What then is the issue at hand? Both leaders, perhaps without recognising it, have brought to the fore the question, which some have mooted in recent years; what is the relevance of the trade union movement today?
While trade unions have ceased being as aggressive as they were in the past, some of them still manage to carry out their mandate today. For instance, during collective bargaining, some are quite useful to respective employees because they act as a go-between for the employee and the employer.
Trade unions are supposed to protect workers rights while at the same time act as a conduit for workers’ grievances. If unions are not in place employers either treat workers in a dictatorial manner or they become paternalistic. Trade unions are supposed to create a go-between these two extremes.
Although he may be surprised to hear this, the relevance, or lack thereof, of trade unionism was observed by Joseph when he admitted that some 50 per cent of the workforce have chosen not to be represented by any union. His cure for this disinterest is to start an organisation with no political ties.
His antidote may not be quite that simple, and may, in fact, be quite complex and multidimensional. The nature of the workplace has changed considerably over the years. Governments have by and large implemented laws which address health and safety issues. The Labour Code speaks to benefits to which workers are entitled. Thus, much of what workers looked to from trade unions are already spelt out in law.
Additionally, employees are more informed of their rights. They know their obligations and what their employers are obliged to do. Perhaps this too is another reason it would appear that the need for trade unions is waning.
Additionally, many companies now employ human resource managers. This person’s job is to look after the welfare of the employees while at the same time ensuring that the employers are not shortchanged.
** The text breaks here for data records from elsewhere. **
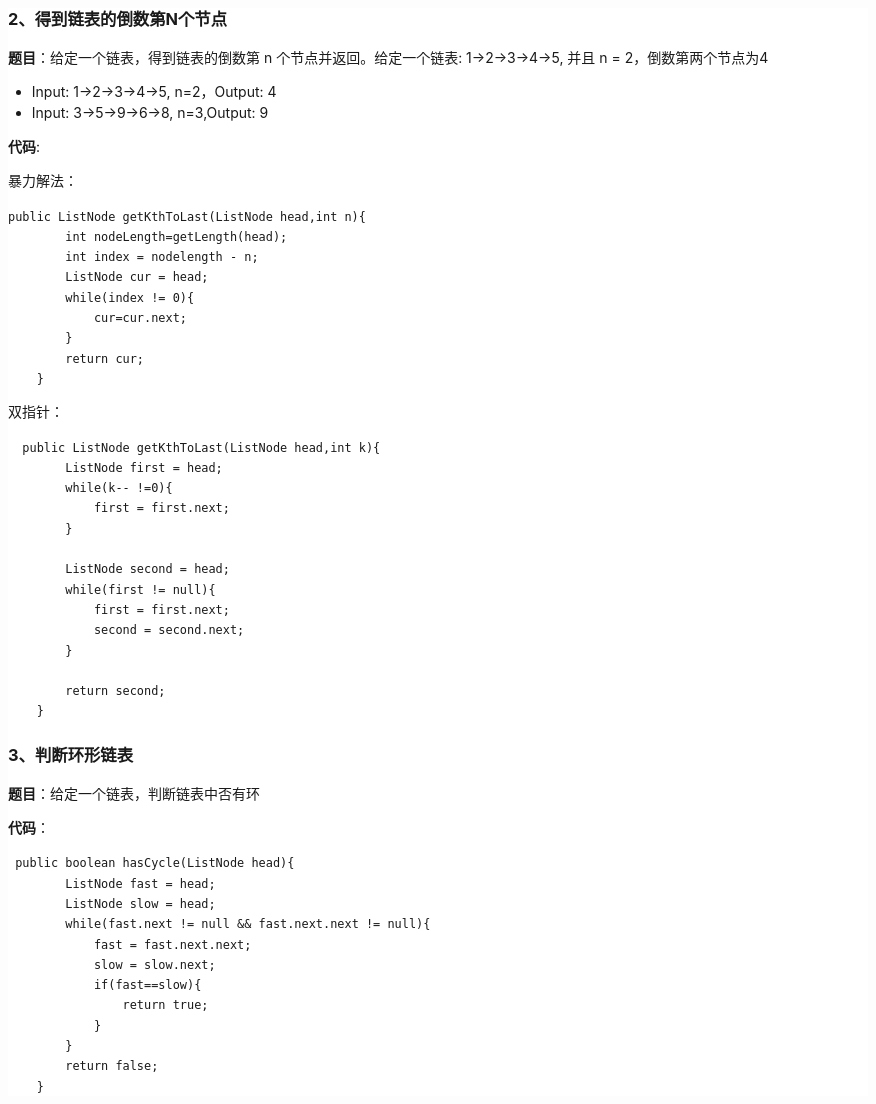 ### 2、得到链表的倒数第N个节点

**题目**：给定一个链表，得到链表的倒数第 n 个节点并返回。给定一个链表: 1->2->3->4->5, 并且 n = 2，倒数第两个节点为4

- Input: 1->2->3->4->5, n=2，Output: 4
- Input: 3->5->9->6->8, n=3,Output: 9

**代码**:

暴力解法：

```angular2
public ListNode getKthToLast(ListNode head,int n){
        int nodeLength=getLength(head);
        int index = nodelength - n;
        ListNode cur = head;
        while(index != 0){
            cur=cur.next;
        }
        return cur;
    }
```

双指针：

```angular2
  public ListNode getKthToLast(ListNode head,int k){
        ListNode first = head;
        while(k-- !=0){
            first = first.next;
        }
        
        ListNode second = head;
        while(first != null){
            first = first.next;
            second = second.next;
        }
        
        return second;
    }
```

### 3、判断环形链表

**题目**：给定一个链表，判断链表中否有环

**代码**：

```angular2
 public boolean hasCycle(ListNode head){
        ListNode fast = head;
        ListNode slow = head;
        while(fast.next != null && fast.next.next != null){
            fast = fast.next.next;
            slow = slow.next;
            if(fast==slow){
                return true;
            }
        }
        return false;
    }
```
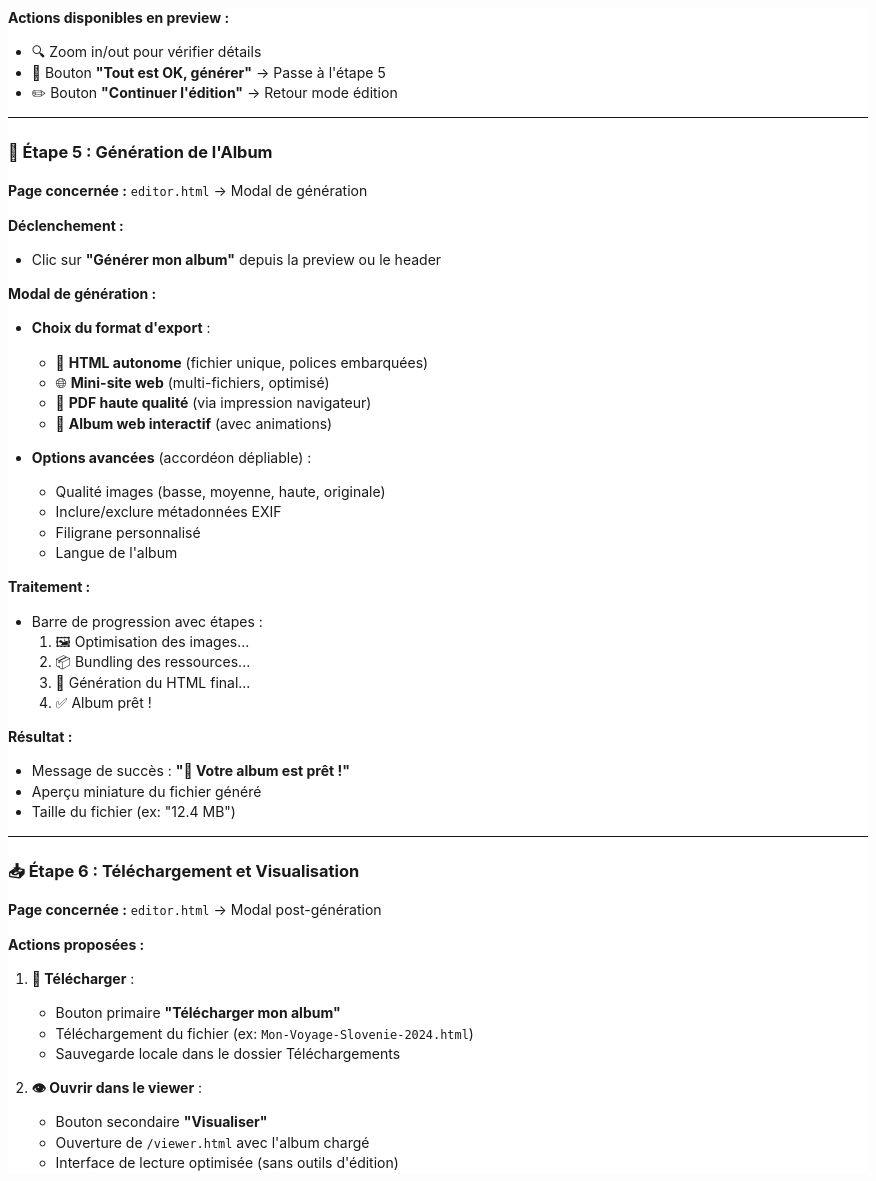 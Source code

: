 **Actions disponibles en preview :**
- 🔍 Zoom in/out pour vérifier détails
- 💾 Bouton **"Tout est OK, générer"** → Passe à l'étape 5
- ✏️ Bouton **"Continuer l'édition"** → Retour mode édition

---

### 🎉 Étape 5 : Génération de l'Album
**Page concernée :** `editor.html` → Modal de génération

**Déclenchement :**
- Clic sur **"Générer mon album"** depuis la preview ou le header

**Modal de génération :**
- **Choix du format d'export** :
  - 📄 **HTML autonome** (fichier unique, polices embarquées)
  - 🌐 **Mini-site web** (multi-fichiers, optimisé)
  - 📖 **PDF haute qualité** (via impression navigateur)
  - 📱 **Album web interactif** (avec animations)

- **Options avancées** (accordéon dépliable) :
  - Qualité images (basse, moyenne, haute, originale)
  - Inclure/exclure métadonnées EXIF
  - Filigrane personnalisé
  - Langue de l'album

**Traitement :**
- Barre de progression avec étapes :
  1. 🖼️ Optimisation des images...
  2. 📦 Bundling des ressources...
  3. 📝 Génération du HTML final...
  4. ✅ Album prêt !

**Résultat :**
- Message de succès : **"🎉 Votre album est prêt !"**
- Aperçu miniature du fichier généré
- Taille du fichier (ex: "12.4 MB")

---

### 📥 Étape 6 : Téléchargement et Visualisation
**Page concernée :** `editor.html` → Modal post-génération

**Actions proposées :**

1. **💾 Télécharger** :
   - Bouton primaire **"Télécharger mon album"**
   - Téléchargement du fichier (ex: `Mon-Voyage-Slovenie-2024.html`)
   - Sauvegarde locale dans le dossier Téléchargements

2. **👁️ Ouvrir dans le viewer** :
   - Bouton secondaire **"Visualiser"**
   - Ouverture de `/viewer.html` avec l'album chargé
   - Interface de lecture optimisée (sans outils d'édition)
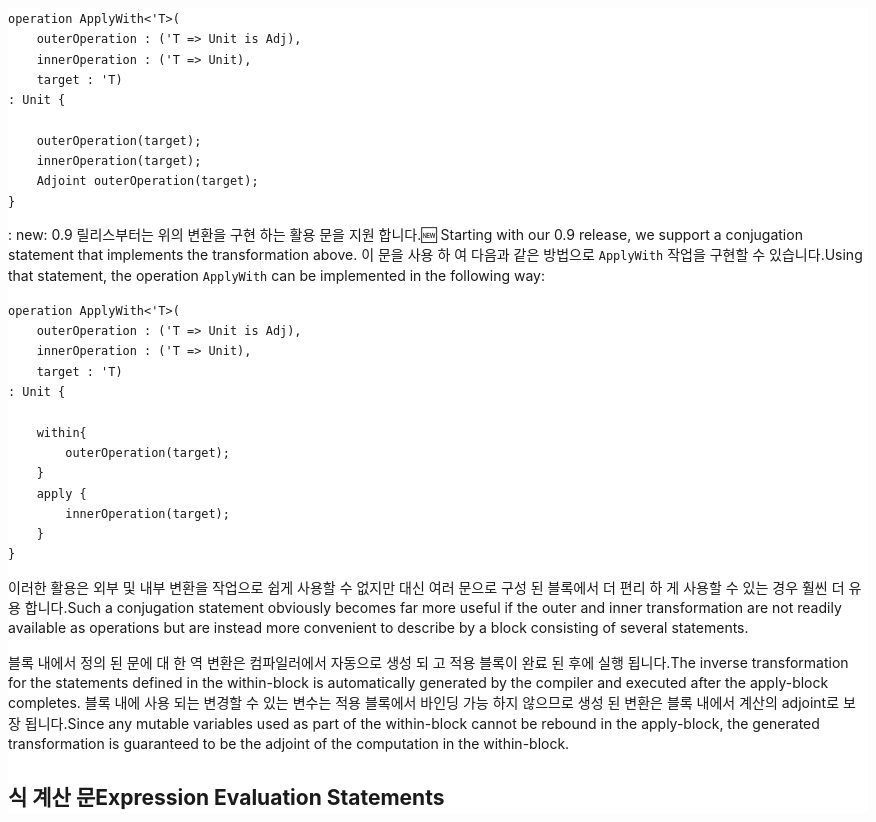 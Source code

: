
 ```qsharp
operation ApplyWith<'T>(
    outerOperation : ('T => Unit is Adj), 
    innerOperation : ('T => Unit), 
    target : 'T) 
: Unit {

    outerOperation(target);
    innerOperation(target);
    Adjoint outerOperation(target);
}
```

<span data-ttu-id="a09f6-298">: new: 0.9 릴리스부터는 위의 변환을 구현 하는 활용 문을 지원 합니다.</span><span class="sxs-lookup"><span data-stu-id="a09f6-298">:new: Starting with our 0.9 release, we support a conjugation statement that implements the transformation above.</span></span> <span data-ttu-id="a09f6-299">이 문을 사용 하 여 다음과 같은 방법으로 `ApplyWith` 작업을 구현할 수 있습니다.</span><span class="sxs-lookup"><span data-stu-id="a09f6-299">Using that statement, the operation `ApplyWith` can be implemented in the following way:</span></span>

```qsharp
operation ApplyWith<'T>(
    outerOperation : ('T => Unit is Adj), 
    innerOperation : ('T => Unit), 
    target : 'T) 
: Unit {

    within{ 
        outerOperation(target);
    }
    apply {
        innerOperation(target);
    }
}
```
<span data-ttu-id="a09f6-300">이러한 활용은 외부 및 내부 변환을 작업으로 쉽게 사용할 수 없지만 대신 여러 문으로 구성 된 블록에서 더 편리 하 게 사용할 수 있는 경우 훨씬 더 유용 합니다.</span><span class="sxs-lookup"><span data-stu-id="a09f6-300">Such a conjugation statement obviously becomes far more useful if the outer and inner transformation are not readily available as operations but are instead more convenient to describe by a block consisting of several statements.</span></span> 

<span data-ttu-id="a09f6-301">블록 내에서 정의 된 문에 대 한 역 변환은 컴파일러에서 자동으로 생성 되 고 적용 블록이 완료 된 후에 실행 됩니다.</span><span class="sxs-lookup"><span data-stu-id="a09f6-301">The inverse transformation for the statements defined in the within-block is automatically generated by the compiler and executed after the apply-block completes.</span></span> <span data-ttu-id="a09f6-302">블록 내에 사용 되는 변경할 수 있는 변수는 적용 블록에서 바인딩 가능 하지 않으므로 생성 된 변환은 블록 내에서 계산의 adjoint로 보장 됩니다.</span><span class="sxs-lookup"><span data-stu-id="a09f6-302">Since any mutable variables used as part of the within-block cannot be rebound in the apply-block, the generated transformation is guaranteed to be the adjoint of the computation in the within-block.</span></span> 

## <a name="expression-evaluation-statements"></a><span data-ttu-id="a09f6-303">식 계산 문</span><span class="sxs-lookup"><span data-stu-id="a09f6-303">Expression Evaluation Statements</span></span>
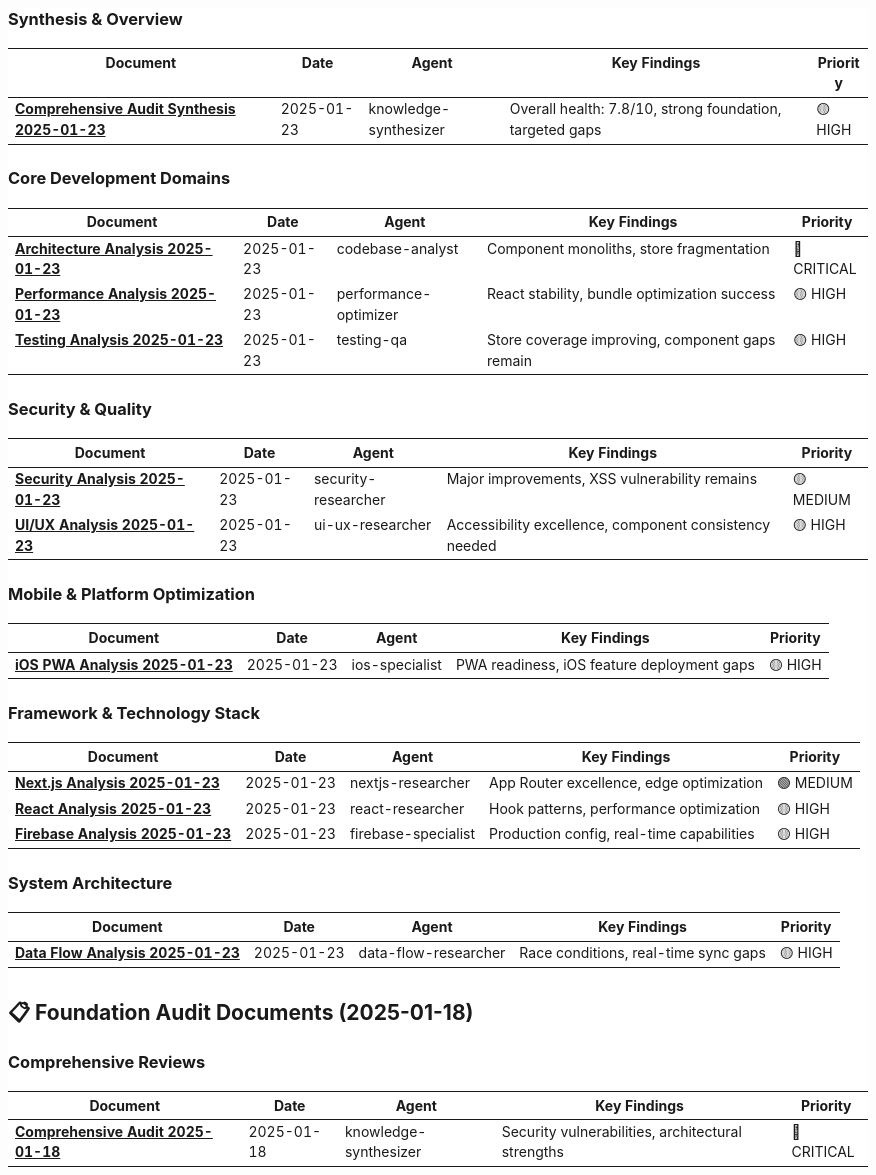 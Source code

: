 ### Synthesis & Overview
| Document | Date | Agent | Key Findings | Priority |
|----------|------|-------|--------------|----------|
| **[Comprehensive Audit Synthesis 2025-01-23](/home/pessk/code/brain-space-nextjs/_knowledge/06-Reviews/comprehensive-audit-2025-01-23.md)** | 2025-01-23 | knowledge-synthesizer | Overall health: 7.8/10, strong foundation, targeted gaps | 🟡 HIGH |

### Core Development Domains
| Document | Date | Agent | Key Findings | Priority |
|----------|------|-------|--------------|----------|
| **[Architecture Analysis 2025-01-23](/home/pessk/code/brain-space-nextjs/_knowledge/02-Architecture/audit-2025-01-23.md)** | 2025-01-23 | codebase-analyst | Component monoliths, store fragmentation | 🔴 CRITICAL |
| **[Performance Analysis 2025-01-23](/home/pessk/code/brain-space-nextjs/_knowledge/01-Research/Performance/audit-2025-01-23.md)** | 2025-01-23 | performance-optimizer | React stability, bundle optimization success | 🟡 HIGH |
| **[Testing Analysis 2025-01-23](/home/pessk/code/brain-space-nextjs/_knowledge/01-Research/Testing/audit-2025-01-23-1515.md)** | 2025-01-23 | testing-qa | Store coverage improving, component gaps remain | 🟡 HIGH |

### Security & Quality
| Document | Date | Agent | Key Findings | Priority |
|----------|------|-------|--------------|----------|
| **[Security Analysis 2025-01-23](/home/pessk/code/brain-space-nextjs/_knowledge/01-Research/Security/audit-2025-01-23.md)** | 2025-01-23 | security-researcher | Major improvements, XSS vulnerability remains | 🟡 MEDIUM |
| **[UI/UX Analysis 2025-01-23](/home/pessk/code/brain-space-nextjs/_knowledge/01-Research/UI-UX/audit-2025-01-23.md)** | 2025-01-23 | ui-ux-researcher | Accessibility excellence, component consistency needed | 🟡 HIGH |

### Mobile & Platform Optimization
| Document | Date | Agent | Key Findings | Priority |
|----------|------|-------|--------------|----------|
| **[iOS PWA Analysis 2025-01-23](/home/pessk/code/brain-space-nextjs/_knowledge/01-Research/iOS/audit-2025-01-23.md)** | 2025-01-23 | ios-specialist | PWA readiness, iOS feature deployment gaps | 🟡 HIGH |

### Framework & Technology Stack
| Document | Date | Agent | Key Findings | Priority |
|----------|------|-------|--------------|----------|
| **[Next.js Analysis 2025-01-23](/home/pessk/code/brain-space-nextjs/_knowledge/01-Research/NextJS/audit-2025-01-23.md)** | 2025-01-23 | nextjs-researcher | App Router excellence, edge optimization | 🟢 MEDIUM |
| **[React Analysis 2025-01-23](/home/pessk/code/brain-space-nextjs/_knowledge/01-Research/React/audit-2025-01-23.md)** | 2025-01-23 | react-researcher | Hook patterns, performance optimization | 🟡 HIGH |
| **[Firebase Analysis 2025-01-23](/home/pessk/code/brain-space-nextjs/_knowledge/01-Research/Firebase/audit-2025-01-23.md)** | 2025-01-23 | firebase-specialist | Production config, real-time capabilities | 🟡 HIGH |

### System Architecture
| Document | Date | Agent | Key Findings | Priority |
|----------|------|-------|--------------|----------|
| **[Data Flow Analysis 2025-01-23](/home/pessk/code/brain-space-nextjs/_knowledge/03-Data-Flow/audit-2025-01-23.md)** | 2025-01-23 | data-flow-researcher | Race conditions, real-time sync gaps | 🟡 HIGH |

## 📋 Foundation Audit Documents (2025-01-18)

### Comprehensive Reviews
| Document | Date | Agent | Key Findings | Priority |
|----------|------|-------|--------------|----------|
| **[Comprehensive Audit 2025-01-18](/home/pessk/code/brain-space-nextjs/_knowledge/06-Reviews/COMPREHENSIVE-AUDIT-2025-01-18.md)** | 2025-01-18 | knowledge-synthesizer | Security vulnerabilities, architectural strengths | 🔴 CRITICAL |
In this era of technology, the need for trade unions does appear to have fizzled out, as more technology-based industries arise.
Although not common here, in the region there has been a number of mergers and downsizings where many workers have lost their jobs, making the trade unions appear as if they are not doing anything to change these circumstances.
Lay-offs have become sources of quick fixes for companies that have exercised poor management policies or companies whose sales seem to be declining. If trade unions were relevant today would such be occurring?
If, as the protagonists in the Labour Day cases are claiming, members of the political party, the ALP, had a right to take over a Labour Day rally, there is no doubt, who has preeminence. What then is the relevance of the trade union movement?